The expected output is the first line of the data below and every line after it, up to and including the line containing "File non necessari", each reproduced exactly.

- Information given -
- Opening Delimiter -

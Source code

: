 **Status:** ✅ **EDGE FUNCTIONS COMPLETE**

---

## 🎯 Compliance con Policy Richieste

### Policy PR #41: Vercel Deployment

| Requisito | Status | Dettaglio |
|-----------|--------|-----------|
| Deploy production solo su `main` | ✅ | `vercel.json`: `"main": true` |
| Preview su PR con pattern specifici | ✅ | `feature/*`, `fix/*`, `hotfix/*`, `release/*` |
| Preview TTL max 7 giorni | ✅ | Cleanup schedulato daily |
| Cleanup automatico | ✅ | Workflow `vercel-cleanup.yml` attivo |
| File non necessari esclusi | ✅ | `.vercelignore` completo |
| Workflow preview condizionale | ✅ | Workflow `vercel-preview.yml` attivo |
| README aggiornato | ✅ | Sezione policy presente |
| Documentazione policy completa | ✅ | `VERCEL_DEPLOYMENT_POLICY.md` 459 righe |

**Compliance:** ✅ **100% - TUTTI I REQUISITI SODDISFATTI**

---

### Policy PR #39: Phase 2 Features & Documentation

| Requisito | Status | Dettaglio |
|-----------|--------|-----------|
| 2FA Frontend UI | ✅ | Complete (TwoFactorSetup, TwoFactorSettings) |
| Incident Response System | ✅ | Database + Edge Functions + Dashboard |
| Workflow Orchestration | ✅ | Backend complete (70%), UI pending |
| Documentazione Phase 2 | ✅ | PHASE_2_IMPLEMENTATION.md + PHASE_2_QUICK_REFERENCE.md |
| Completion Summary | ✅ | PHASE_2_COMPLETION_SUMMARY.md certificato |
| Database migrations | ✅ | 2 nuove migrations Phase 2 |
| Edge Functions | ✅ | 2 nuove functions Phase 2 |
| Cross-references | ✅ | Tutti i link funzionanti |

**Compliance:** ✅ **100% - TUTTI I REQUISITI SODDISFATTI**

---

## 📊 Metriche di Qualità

- Closing Delimiter -

- Output for this exercise -
Source code

: **Status:** ✅ **EDGE FUNCTIONS COMPLETE**

---

## 🎯 Compliance con Policy Richieste

### Policy PR #41: Vercel Deployment

| Requisito | Status | Dettaglio |
|-----------|--------|-----------|
| Deploy production solo su `main` | ✅ | `vercel.json`: `"main": true` |
| Preview su PR con pattern specifici | ✅ | `feature/*`, `fix/*`, `hotfix/*`, `release/*` |
| Preview TTL max 7 giorni | ✅ | Cleanup schedulato daily |
| Cleanup automatico | ✅ | Workflow `vercel-cleanup.yml` attivo |
| File non necessari esclusi | ✅ | `.vercelignore` completo |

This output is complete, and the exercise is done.